Task goal
Which of the lines in the records below hold the string "השאלה"? Copy every one of them.

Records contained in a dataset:
>>

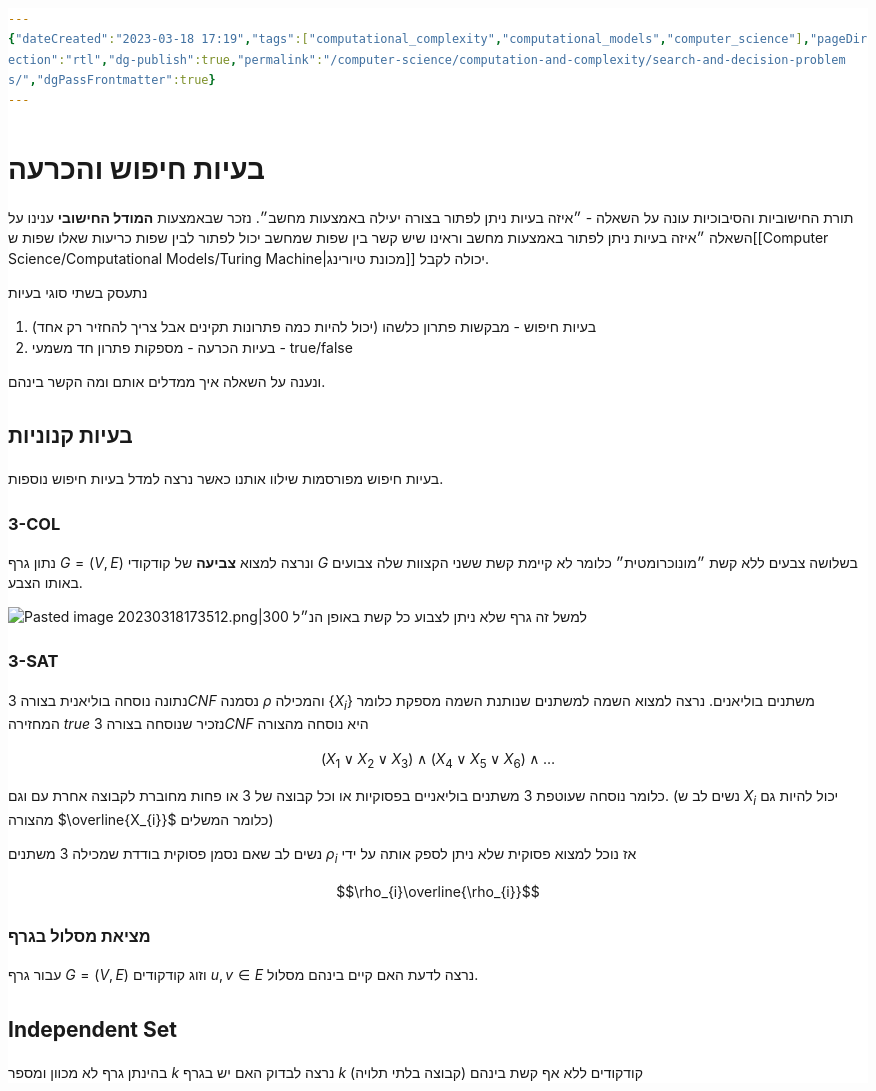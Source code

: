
 ```yaml
---
{"dateCreated":"2023-03-18 17:19","tags":["computational_complexity","computational_models","computer_science"],"pageDirection":"rtl","dg-publish":true,"permalink":"/computer-science/computation-and-complexity/search-and-decision-problems/","dgPassFrontmatter":true}
---
```



# בעיות חיפוש והכרעה
תורת החישוביות והסיבוכיות עונה על השאלה - ״איזה בעיות ניתן לפתור בצורה יעילה באמצעות מחשב״.
נזכר שבאמצעות __המודל החישובי__ ענינו על השאלה ״איזה בעיות ניתן לפתור באמצעות מחשב וראינו שיש קשר בין שפות שמחשב יכול לפתור לבין שפות כריעות שאלו שפות ש[[Computer Science/Computational Models/Turing Machine\|מכונת טיורינג]] יכולה לקבל. 

נתעסק בשתי סוגי בעיות 

1) בעיות חיפוש - מבקשות פתרון כלשהו (יכול להיות כמה פתרונות תקינים אבל צריך להחזיר רק אחד)
2) בעיות הכרעה - מספקות פתרון חד משמעי - true/false

ונענה על השאלה איך ממדלים אותם ומה הקשר בינהם.

## בעיות קנוניות
בעיות חיפוש מפורסמות שילוו אותנו כאשר נרצה למדל בעיות חיפוש נוספות.

### 3-COL
נתון גרף $G=(V,E)$ ונרצה למצוא __צביעה__ של קודקודי $G$ בשלושה צבעים ללא קשת ״מונוכרומטית״ כלומר לא קיימת קשת ששני הקצוות שלה צבועים באותו הצבע. 

![Pasted image 20230318173512.png|300](/img/user/Assets/Pasted%20image%2020230318173512.png)
למשל זה גרף שלא ניתן לצבוע כל קשת באופן הנ״ל

### 3-SAT
נתונה נוסחה בוליאנית בצורה $3CNF$ נסמנה $\rho$ והמכילה $\{X_{i}\}$ משתנים בוליאנים. נרצה למצוא השמה למשתנים שנותנת השמה מספקת כלומר המחזירה $true$
נזכיר שנוסחה בצורה $3CNF$ היא נוסחה מהצורה 

$$(X_{1}\vee X_{2}\vee X_{3})\wedge (X_{4}\vee X_{5}\vee X_{6})\wedge \dots$$

כלומר נוסחה שעוטפת 3 משתנים בוליאניים בפסוקיות או וכל קבוצה של 3 או פחות מחוברת לקבוצה אחרת עם וגם. (נשים לב ש $X_{i}$ יכול להיות גם מהצורה $\overline{X_{i}}$ כלומר המשלים)

נשים לב שאם נסמן פסוקית בודדת שמכילה 3 משתנים $\rho_{i}$ אז נוכל למצוא פסוקית שלא ניתן לספק אותה על ידי 

$$\rho_{i}\overline{\rho_{i}}$$

### מציאת מסלול בגרף 
עבור גרף $G=(V,E)$ וזוג קודקודים $u,v\in E$ נרצה לדעת האם קיים בינהם מסלול.

## Independent Set 
בהינתן גרף לא מכוון ומספר $k$ נרצה לבדוק האם יש בגרף $k$ קודקודים ללא אף קשת בינהם (קבוצה בלתי תלויה)
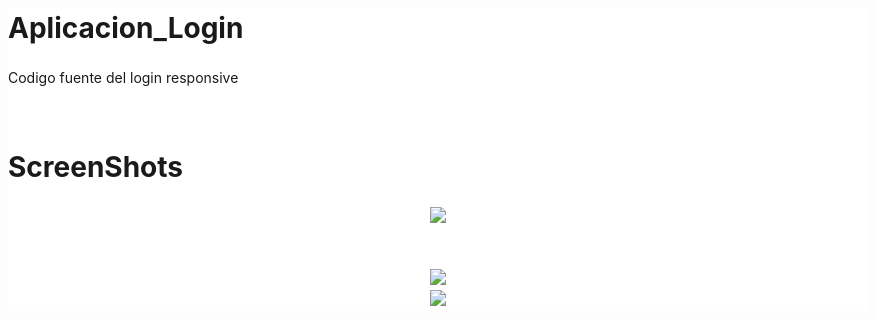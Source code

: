 # Aplicacion_Login
Codigo fuente del login responsive </br></br>
# ScreenShots
<div align="center">
<img width="80%" src="https://lh4.googleusercontent.com/UoQIelBk-gJFf3NaWu7lTPJdFKnP4nC9NiaJO_BI_foVfar46lIzr77KjM5wizaOpIMMMPQPcp1FCkqg1X2K=w1280-h614-rw"/>
</div>
</br></br>
<div align="center">
<img width="80%" src="https://lh4.googleusercontent.com/TdlZLKfT43VLOlNAomwxhwKDKM2dGbY6ZaeJkgZZ9ZT20VVYznTu74lvzduaDEFruXc774q_I4vRrbbAoDD9=w1280-h614-rw"/>
</div>
<div align="center">
<img src="https://lh6.googleusercontent.com/SvCi3FuDDIbu4xq7j_HSLC1w49i6qL8iXo2FmjPctfEdnj1VXP-yUp4zGja-nspLq2OGo74nBcV2il3oRvmi=w1280-h614"/>
</div>
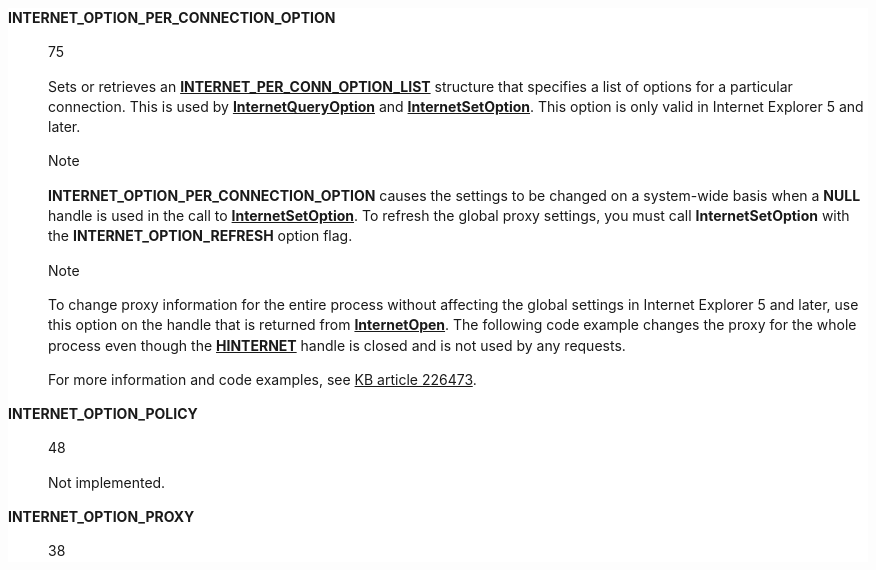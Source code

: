 
</dt> </dl> </dd> <dt>

<span id="INTERNET_OPTION_PER_CONNECTION_OPTION"></span><span id="internet_option_per_connection_option"></span>**INTERNET\_OPTION\_PER\_CONNECTION\_OPTION**
</dt> <dd> <dl> <dt>

75
</dt> <dt>



Sets or retrieves an [**INTERNET\_PER\_CONN\_OPTION\_LIST**](/windows/desktop/api/Wininet/ns-wininet-internet_per_conn_option_lista) structure that specifies a list of options for a particular connection. This is used by [**InternetQueryOption**](/windows/desktop/api/Wininet/nf-wininet-internetqueryoptiona) and [**InternetSetOption**](/windows/desktop/api/Wininet/nf-wininet-internetsetoptiona). This option is only valid in Internet Explorer 5 and later.

> [!Note]  
> **INTERNET\_OPTION\_PER\_CONNECTION\_OPTION** causes the settings to be changed on a system-wide basis when a **NULL** handle is used in the call to [**InternetSetOption**](/windows/desktop/api/Wininet/nf-wininet-internetsetoptiona). To refresh the global proxy settings, you must call **InternetSetOption** with the **INTERNET\_OPTION\_REFRESH** option flag.

 

> [!Note]  
> To change proxy information for the entire process without affecting the global settings in Internet Explorer 5 and later, use this option on the handle that is returned from [**InternetOpen**](/windows/desktop/api/Wininet/nf-wininet-internetopena). The following code example changes the proxy for the whole process even though the [**HINTERNET**](appendix-a-hinternet-handles.md) handle is closed and is not used by any requests.

 

For more information and code examples, see [KB article 226473](https://go.microsoft.com/fwlink/p/?linkid=84538).


</dt> </dl> </dd> <dt>

<span id="INTERNET_OPTION_POLICY"></span><span id="internet_option_policy"></span>**INTERNET\_OPTION\_POLICY**
</dt> <dd> <dl> <dt>

48
</dt> <dt>



Not implemented.


</dt> </dl> </dd> <dt>

<span id="INTERNET_OPTION_PROXY"></span><span id="internet_option_proxy"></span>**INTERNET\_OPTION\_PROXY**
</dt> <dd> <dl> <dt>

38
</dt> <dt>
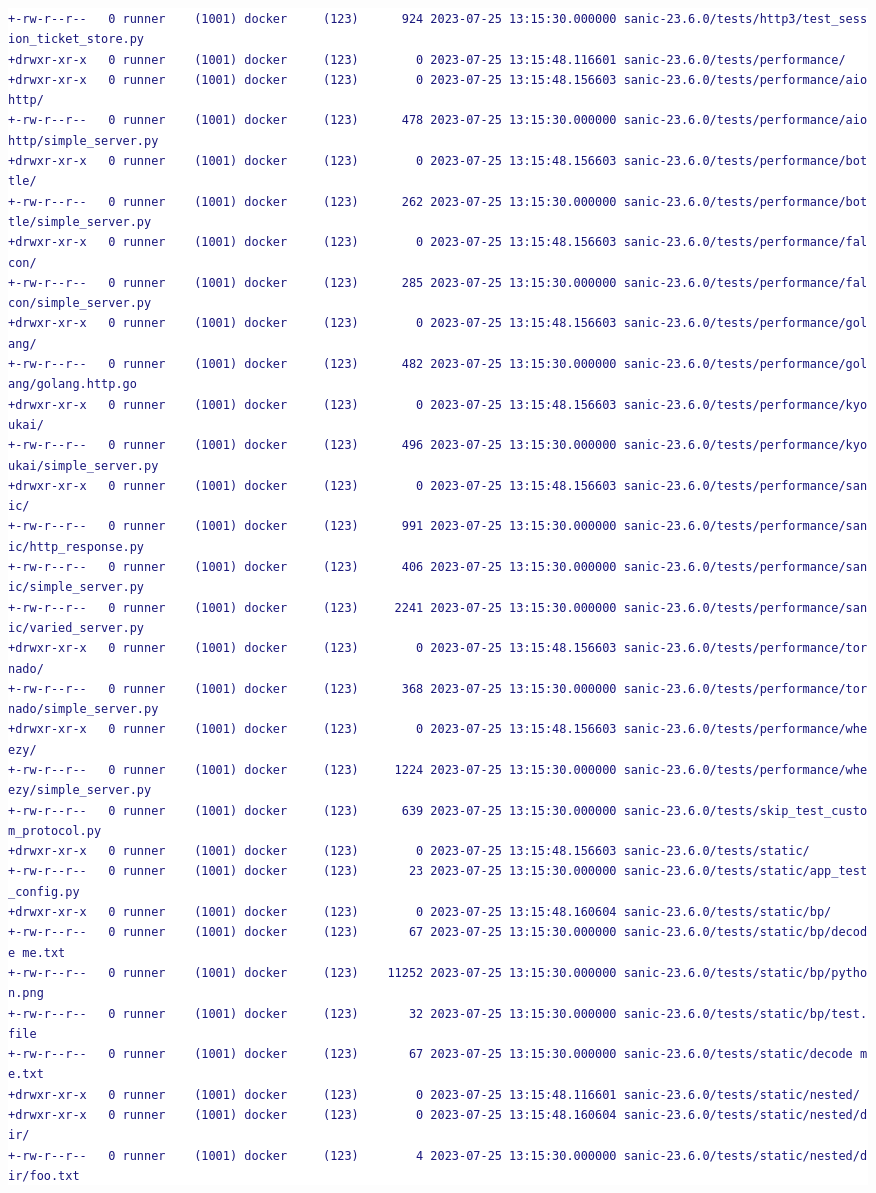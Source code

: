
 ```diff
+-rw-r--r--   0 runner    (1001) docker     (123)      924 2023-07-25 13:15:30.000000 sanic-23.6.0/tests/http3/test_session_ticket_store.py
+drwxr-xr-x   0 runner    (1001) docker     (123)        0 2023-07-25 13:15:48.116601 sanic-23.6.0/tests/performance/
+drwxr-xr-x   0 runner    (1001) docker     (123)        0 2023-07-25 13:15:48.156603 sanic-23.6.0/tests/performance/aiohttp/
+-rw-r--r--   0 runner    (1001) docker     (123)      478 2023-07-25 13:15:30.000000 sanic-23.6.0/tests/performance/aiohttp/simple_server.py
+drwxr-xr-x   0 runner    (1001) docker     (123)        0 2023-07-25 13:15:48.156603 sanic-23.6.0/tests/performance/bottle/
+-rw-r--r--   0 runner    (1001) docker     (123)      262 2023-07-25 13:15:30.000000 sanic-23.6.0/tests/performance/bottle/simple_server.py
+drwxr-xr-x   0 runner    (1001) docker     (123)        0 2023-07-25 13:15:48.156603 sanic-23.6.0/tests/performance/falcon/
+-rw-r--r--   0 runner    (1001) docker     (123)      285 2023-07-25 13:15:30.000000 sanic-23.6.0/tests/performance/falcon/simple_server.py
+drwxr-xr-x   0 runner    (1001) docker     (123)        0 2023-07-25 13:15:48.156603 sanic-23.6.0/tests/performance/golang/
+-rw-r--r--   0 runner    (1001) docker     (123)      482 2023-07-25 13:15:30.000000 sanic-23.6.0/tests/performance/golang/golang.http.go
+drwxr-xr-x   0 runner    (1001) docker     (123)        0 2023-07-25 13:15:48.156603 sanic-23.6.0/tests/performance/kyoukai/
+-rw-r--r--   0 runner    (1001) docker     (123)      496 2023-07-25 13:15:30.000000 sanic-23.6.0/tests/performance/kyoukai/simple_server.py
+drwxr-xr-x   0 runner    (1001) docker     (123)        0 2023-07-25 13:15:48.156603 sanic-23.6.0/tests/performance/sanic/
+-rw-r--r--   0 runner    (1001) docker     (123)      991 2023-07-25 13:15:30.000000 sanic-23.6.0/tests/performance/sanic/http_response.py
+-rw-r--r--   0 runner    (1001) docker     (123)      406 2023-07-25 13:15:30.000000 sanic-23.6.0/tests/performance/sanic/simple_server.py
+-rw-r--r--   0 runner    (1001) docker     (123)     2241 2023-07-25 13:15:30.000000 sanic-23.6.0/tests/performance/sanic/varied_server.py
+drwxr-xr-x   0 runner    (1001) docker     (123)        0 2023-07-25 13:15:48.156603 sanic-23.6.0/tests/performance/tornado/
+-rw-r--r--   0 runner    (1001) docker     (123)      368 2023-07-25 13:15:30.000000 sanic-23.6.0/tests/performance/tornado/simple_server.py
+drwxr-xr-x   0 runner    (1001) docker     (123)        0 2023-07-25 13:15:48.156603 sanic-23.6.0/tests/performance/wheezy/
+-rw-r--r--   0 runner    (1001) docker     (123)     1224 2023-07-25 13:15:30.000000 sanic-23.6.0/tests/performance/wheezy/simple_server.py
+-rw-r--r--   0 runner    (1001) docker     (123)      639 2023-07-25 13:15:30.000000 sanic-23.6.0/tests/skip_test_custom_protocol.py
+drwxr-xr-x   0 runner    (1001) docker     (123)        0 2023-07-25 13:15:48.156603 sanic-23.6.0/tests/static/
+-rw-r--r--   0 runner    (1001) docker     (123)       23 2023-07-25 13:15:30.000000 sanic-23.6.0/tests/static/app_test_config.py
+drwxr-xr-x   0 runner    (1001) docker     (123)        0 2023-07-25 13:15:48.160604 sanic-23.6.0/tests/static/bp/
+-rw-r--r--   0 runner    (1001) docker     (123)       67 2023-07-25 13:15:30.000000 sanic-23.6.0/tests/static/bp/decode me.txt
+-rw-r--r--   0 runner    (1001) docker     (123)    11252 2023-07-25 13:15:30.000000 sanic-23.6.0/tests/static/bp/python.png
+-rw-r--r--   0 runner    (1001) docker     (123)       32 2023-07-25 13:15:30.000000 sanic-23.6.0/tests/static/bp/test.file
+-rw-r--r--   0 runner    (1001) docker     (123)       67 2023-07-25 13:15:30.000000 sanic-23.6.0/tests/static/decode me.txt
+drwxr-xr-x   0 runner    (1001) docker     (123)        0 2023-07-25 13:15:48.116601 sanic-23.6.0/tests/static/nested/
+drwxr-xr-x   0 runner    (1001) docker     (123)        0 2023-07-25 13:15:48.160604 sanic-23.6.0/tests/static/nested/dir/
+-rw-r--r--   0 runner    (1001) docker     (123)        4 2023-07-25 13:15:30.000000 sanic-23.6.0/tests/static/nested/dir/foo.txt
```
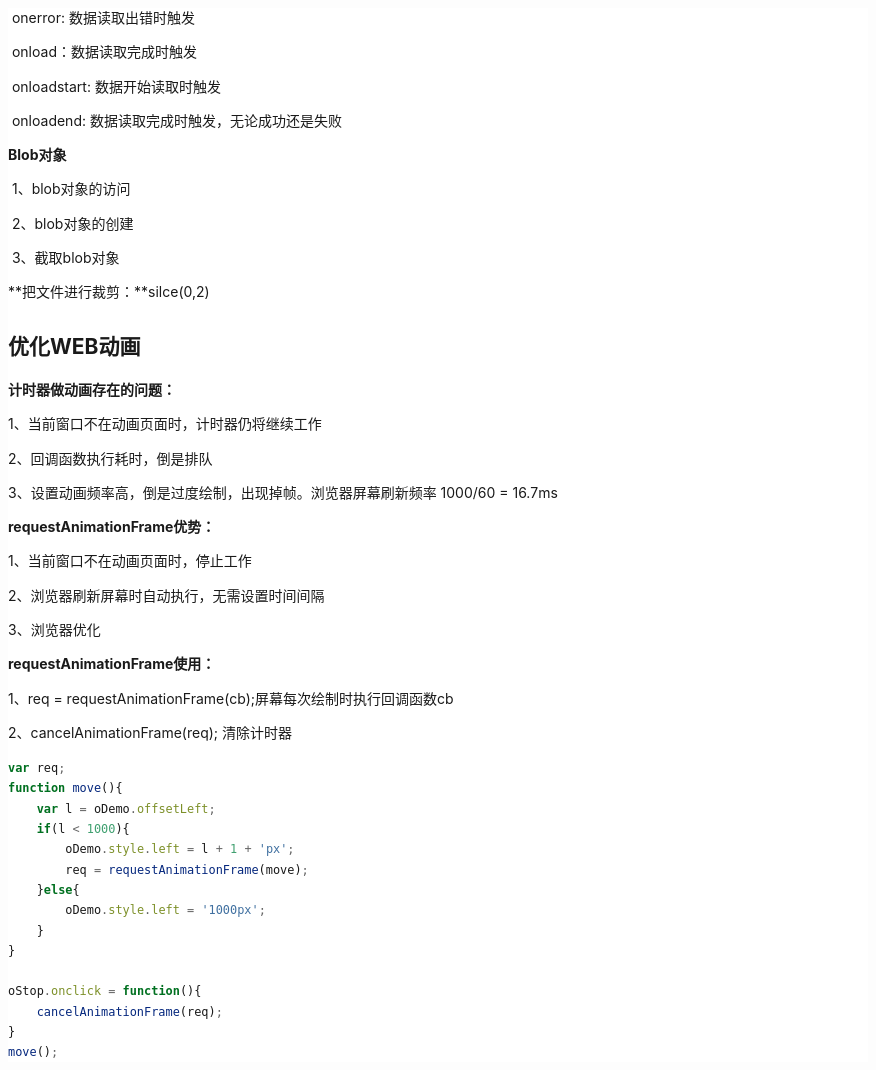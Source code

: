 ​	onerror: 数据读取出错时触发

​	onload：数据读取完成时触发

​	onloadstart: 数据开始读取时触发

​	onloadend: 数据读取完成时触发，无论成功还是失败

**Blob对象**

​	1、blob对象的访问

​	2、blob对象的创建

​	3、截取blob对象

**把文件进行裁剪：**silce(0,2)



## 优化WEB动画

**计时器做动画存在的问题：**

1、当前窗口不在动画页面时，计时器仍将继续工作

2、回调函数执行耗时，倒是排队

3、设置动画频率高，倒是过度绘制，出现掉帧。浏览器屏幕刷新频率 1000/60 = 16.7ms



**requestAnimationFrame优势：**

1、当前窗口不在动画页面时，停止工作

2、浏览器刷新屏幕时自动执行，无需设置时间间隔

3、浏览器优化



**requestAnimationFrame使用：**

1、req = requestAnimationFrame(cb);屏幕每次绘制时执行回调函数cb

2、cancelAnimationFrame(req);  清除计时器

```javascript
var req;
function move(){
    var l = oDemo.offsetLeft;
    if(l < 1000){
        oDemo.style.left = l + 1 + 'px';
        req = requestAnimationFrame(move);
    }else{
        oDemo.style.left = '1000px';
    }
}

oStop.onclick = function(){
    cancelAnimationFrame(req);
}
move();
```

<<

Response to the task
תורת החישוביות והסיבוכיות עונה על השאלה - ״איזה בעיות ניתן לפתור בצורה יעילה באמצעות מחשב״.
נזכר שבאמצעות __המודל החישובי__ ענינו על השאלה ״איזה בעיות ניתן לפתור באמצעות מחשב וראינו שיש קשר בין שפות שמחשב יכול לפתור לבין שפות כריעות שאלו שפות ש[[Computer Science/Computational Models/Turing Machine\|מכונת טיורינג]] יכולה לקבל. 
ונענה על השאלה איך ממדלים אותם ומה הקשר בינהם.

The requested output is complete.